Each individual perceives a reality or an event in his or her life from his or her own perspective. Accepting the diversity of viewpoints has contributed to the discovery of perspective in visual art. It is not surprising that totalitarian thinking could have imagined the existence of an “official art” that denies multiple perspectives. Indeed, it is with one’s own eyes that we see, our ears with which we hear. Every thing we see has a color, a smell, and a taste of its own, unique to itself. Even if two people live the same lifestyle, the same experiences, it will, nonetheless, be lived differently: A book, a movie, a love story, a failure, a success, a conversation even a wink of the eye. Because perception is derived from a single source, everyone can only see from his or her own threshold, what the other cannot from his or her window. Thus there is no objective description of reality. I say it, I read it with who I am, with my past, my history, my education, my experiences, my limitations, my conditioned reflexes. If everyone is unique, in the words of our tradition “Hakadosh baruch hu barah HaAdam yehidi – the Holy One Blessed be He created the human being unique” (cf. Mishna, Sanhedrin 4:5), then this subjectivity is irreducible.

C’est pourquoi la justice est si difficile à trouver. Elle se cherche à tâtons entre mon tsedek et ton tsedek, ma perception et la tienne de ce qui est juste, entre le « je » et le « tu », quelque part dans le silence qui sépare ces deux mots tsedek tsedek, quand les « mois » ont fini de s’égosiller.

This is why justice is so hard to find. It may be found groping between my tzedek and your tzedek. Between my perception and yours for what is right. Between “I” and “Thou,” somewhere in the silence that separates the two words tzedek tzedek, when each one’s ego has finished screaming itself hoarse.

D’où la tâche incommensurable du juge, du shofeth, qu’il soit un parent qui écoute tour à tour le tsedek de ses enfants et essaie de prendre la décision la plus juste sans léser aucune des parties, que ce soit le médiateur des amants blessés qui les entend tour à tour ou encore celui ou celle qui tente de résoudre des conflits entre les peuples.

Hence the enormous task of the judge, the shofet, whether a parent who listens in turn to the tzedek of his children and tries to take the most just decision without harming any of the parties, or whether the referee of wounded lovers who hears them in turn, or one who attempts to resolve conflicts between nations.

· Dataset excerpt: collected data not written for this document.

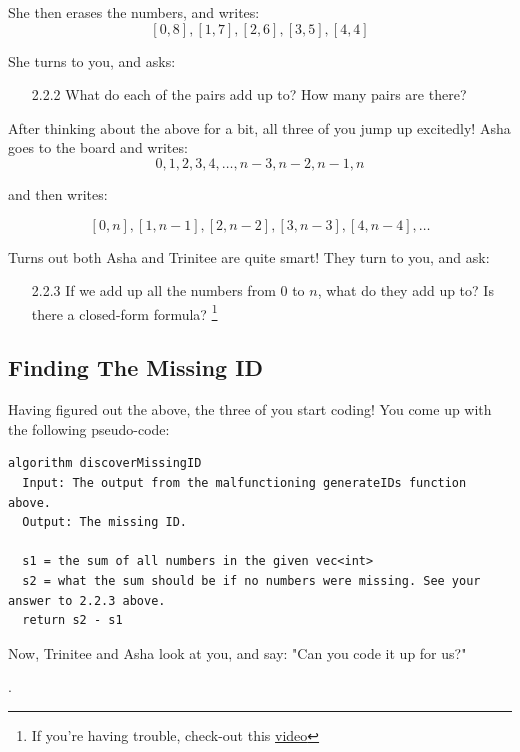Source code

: \documentclass [12pt]{article}
\begin{document}
She then erases the numbers, and writes:
$$
[0, 8], [1, 7], [2, 6], [3, 5], [4, 4]
$$

She turns to you, and asks:

\begin{enumerate}
    \item [2.2.2]  What do each of the pairs add up to? How many pairs are there?
\end{enumerate}

After thinking about the above for a bit, all three of you jump up excitedly! Asha goes to the board and writes:
$$
0, 1, 2, 3, 4, \dots, n-3, n-2, n-1, n
$$

and then writes:

$$
[0, n], [1, n-1], [2, n-2], [3, n-3], [4, n-4], \dots
$$

Turns out both Asha and Trinitee are quite smart! They turn to you, and ask:

\begin{enumerate}
    \item [2.2.3]  If we add up all the numbers from $0$ to $n$, what do they add up to? Is there a closed-form formula? \footnote{If you're having trouble, check-out this \href{https://www.youtube.com/results?search_query=sum+of+first+n+terms}{video}}
\end{enumerate}



\subsection{Finding The Missing ID}
 Having figured out the above, the three of you start coding! You come up with the following pseudo-code:

\begin{verbatim}
algorithm discoverMissingID
  Input: The output from the malfunctioning generateIDs function above.
  Output: The missing ID.

  s1 = the sum of all numbers in the given vec<int>
  s2 = what the sum should be if no numbers were missing. See your answer to 2.2.3 above.
  return s2 - s1
\end{verbatim}

Now, Trinitee and Asha look at you, and say: "Can you code it up for us?"

.
\end{document}
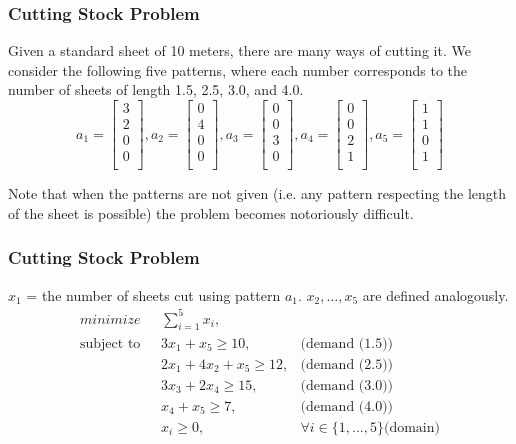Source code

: \documentclass[11pt]{beamer}
\begin{document}
\begin{frame}
\frametitle{Cutting Stock Problem}
Given a standard sheet of 10 meters, there are many ways of cutting it. We consider the following five patterns, where each number corresponds to the number of sheets of length 1.5, 2.5, 3.0, and 4.0.
\[
a_{1} = 
\left[
\begin{array}{c}
3 \\
2 \\
0\\
0\\
\end{array}\right] ,
a_{2} = 
\left[
\begin{array}{c}
0 \\
4 \\
0\\
0\\
\end{array}\right] ,
a_{3} = 
\left[
\begin{array}{c}
0 \\
0 \\
3\\
0\\
\end{array}\right] ,
a_{4} = 
\left[
\begin{array}{c}
0 \\
0 \\
2 \\
1 \\
\end{array}\right] ,
a_{5} = 
\left[
\begin{array}{c}
1 \\
1 \\
0\\
1\\
\end{array}\right]\]

Note that when the patterns are not given (i.e. any pattern respecting the length of the sheet is possible) the problem becomes notoriously difficult.
\end{frame}


\begin{frame}
\frametitle{Cutting Stock Problem}
$x_{1}$ = the number of sheets cut using pattern $a_{1}$. $x_{2},\ldots,x_{5}$ are defined analogously.
\pause
\begin{align}
\displaystyle minimize \mbox{ } & \sum_{i=1}^{5}  x_{i}, \label{stock:objective} \\
% 
\mbox{subject to }&3x_{1} + x_{5} \geq 10, & \mbox{(demand (1.5))}  \label{stock:demand1}\\
&2x_{1} + 4x_{2} + x_{5} \geq 12, &  \mbox{(demand (2.5))}  \label{stock:demand2}\\
&3x_{3} + 2x_{4} \geq 15, & \mbox{(demand (3.0))}  \label{stock:demand3}\\
&x_{4} + x_{5} \geq 7, &  \mbox{(demand (4.0))}  \label{stock:demand4}\\
& x_{i} \geq 0, &\forall i \in\{1,\ldots,5\}  \mbox{(domain)} \label{stock:domain}
\end{align}
\end{frame}
\end{document}
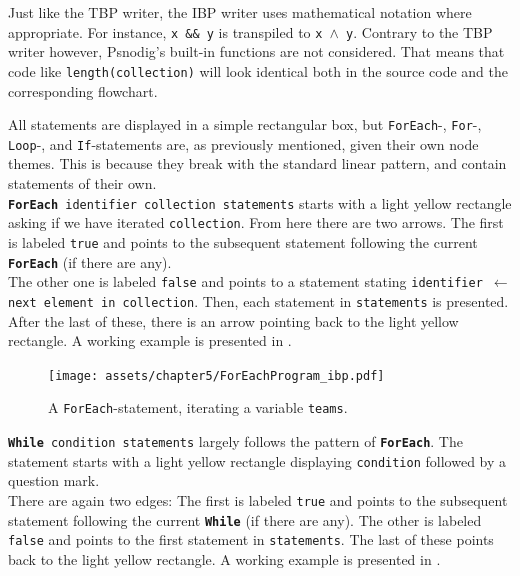 Just like the TBP writer, the IBP writer uses mathematical notation where appropriate. For instance, \texttt{x \&\& y} is transpiled to \texttt{x $\land$ y}. Contrary to the TBP writer however, Psnodig's built-in functions are not considered. That means that code like \texttt{length(collection)} will look identical both in the source code and the corresponding flowchart. \\

\newpage

All statements are displayed in a simple rectangular box, but \texttt{ForEach}-, \texttt{For}-, \texttt{Loop}-, and \texttt{If}-statements are, as previously mentioned, given their own node themes. This is because they break with the standard linear pattern, and contain statements of their own. \\

\texttt{\textbf{ForEach} identifier collection statements} starts with a light yellow rectangle asking if we have iterated \texttt{collection}. From here there are two arrows. The first is labeled \texttt{true} and points to the subsequent statement following the current \texttt{\textbf{ForEach}} (if there are any). \\

The other one is labeled \texttt{false} and points to a statement stating \texttt{identifier $\gets$ next element in collection}. Then, each statement in \texttt{statements} is presented. After the last of these, there is an arrow pointing back to the light yellow rectangle. A working example is presented in . \\

\begin{figure}[ht]
    \centering
    \texttt{[image: assets/chapter5/ForEachProgram\_ibp.pdf]}
    \caption{A \texttt{ForEach}-statement, iterating a variable \texttt{teams}.}
    \label{flochartForEach}
\end{figure}

\texttt{\textbf{While} condition statements} largely follows the pattern of \texttt{\textbf{ForEach}}. The statement starts with a light yellow rectangle displaying \texttt{condition} followed by a question mark. \\

There are again two edges: The first is labeled \texttt{true} and points to the subsequent statement following the current \texttt{\textbf{While}} (if there are any). The other is labeled \texttt{false} and points to the first statement in \texttt{statements}. The last of these points back to the light yellow rectangle. A working example is presented in . \\

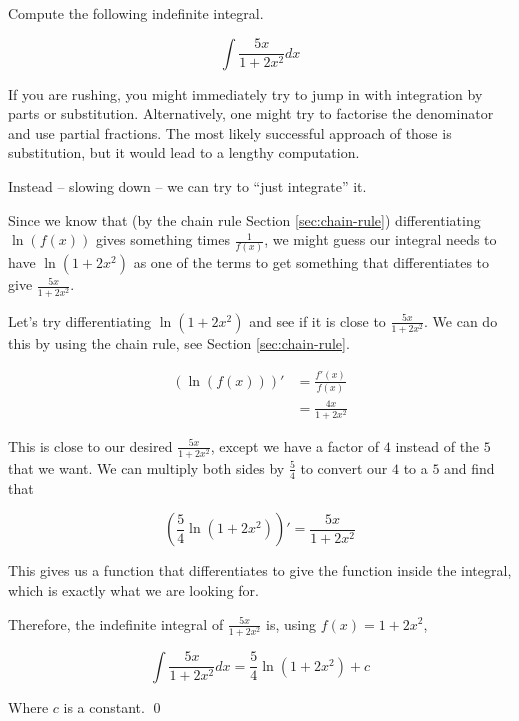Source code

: \begin{example}
    Compute the following indefinite integral.

    \[ \int \frac{5x}{1+2x^2} dx\]
\end{example}
\begin{solution}
    If you are rushing, you might immediately try to jump in with integration by parts or substitution. Alternatively, one might try to factorise 
    the denominator and use partial fractions. The most likely successful approach of those is substitution, but it would lead to a lengthy computation.

    Instead -- slowing down -- we can try to ``just integrate'' it.

    Since we know that (by the chain rule Section \ref{sec:chain-rule}) differentiating $\ln(f(x))$ gives something times $\frac{1}{f(x)}$, we might guess our integral needs to 
    have $\ln(1+2x^2)$ as one of the terms to get something that differentiates to give $\frac{5x}{1+2x^2}$.

    Let's try differentiating $\ln(1+2x^2)$ and see if it is close to $\frac{5x}{1+2x^2}$. We can do this by using the chain rule, see Section \ref{sec:chain-rule}.

    \begin{align*}
        (\ln(f(x)))' &= \frac{f'(x)}{f(x)} \tag{using the chain rule}\\
         &= \frac{4x}{1+2x^2} \tag{using $f(x) = 1+2x^2$}
    \end{align*}

    This is close to our desired $\frac{5x}{1+2x^2}$, except we have a factor of $4$ instead of the $5$ that we want. 
    We can multiply both sides by $\frac{5}{4}$ to convert our $4$ to a $5$ and find that 

    \[ (\frac{5}{4}\ln(1+2x^2))' = \frac{5x}{1+2x^2}\]

    This gives us a function that differentiates to give the function inside the integral, which is exactly what we are looking for.

    Therefore, the indefinite integral of $\frac{5x}{1+2x^2}$ is, using $f(x) = 1+2x^2$,

    \[ \int \frac{5x}{1+2x^2} dx = \frac{5}{4}\ln(1+2x^2) + c\]
    
    Where $c$ is a constant.
    \qed
\end{solution}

Alors bien sûr les Pirkei Avoth (2:5) nous disent : « Ne juge personne avant de t’être mis à sa place ». Heureusement l’imagination fait que nous pouvons nous mettre un peu à la place de l’autre. Mais un peu un point c’est tout, car sa place est la sienne et nul ne saurait la prendre!

So, of course, Pirkei Avot (2:5) tells us: “Do not judge others until standing in their place.” Fortunately, the imagination is such that we can imagine putting ourselves a little bit in place of another. But just a tad, that’s all, because one’s place is his or hers and no one else can take it!

Tirdof, you shall pursue, comme un point à l’infini qui s’éloigne chaque fois que l’on s’en approche, la justice dans son idéal et sa perfection nous échappe infiniment. Elle appartient à Dieu. Mais Dieu n’y échappe pas! Shabbath shalom.

Tirdof, you shall pursue, like a point somewhere in infinity, which moves further away whenever we start approaching it; in its ideals of justice and perfection, it eludes us considerably. It belongs to God. But God doesn’t escape from it! Shabbat shalom.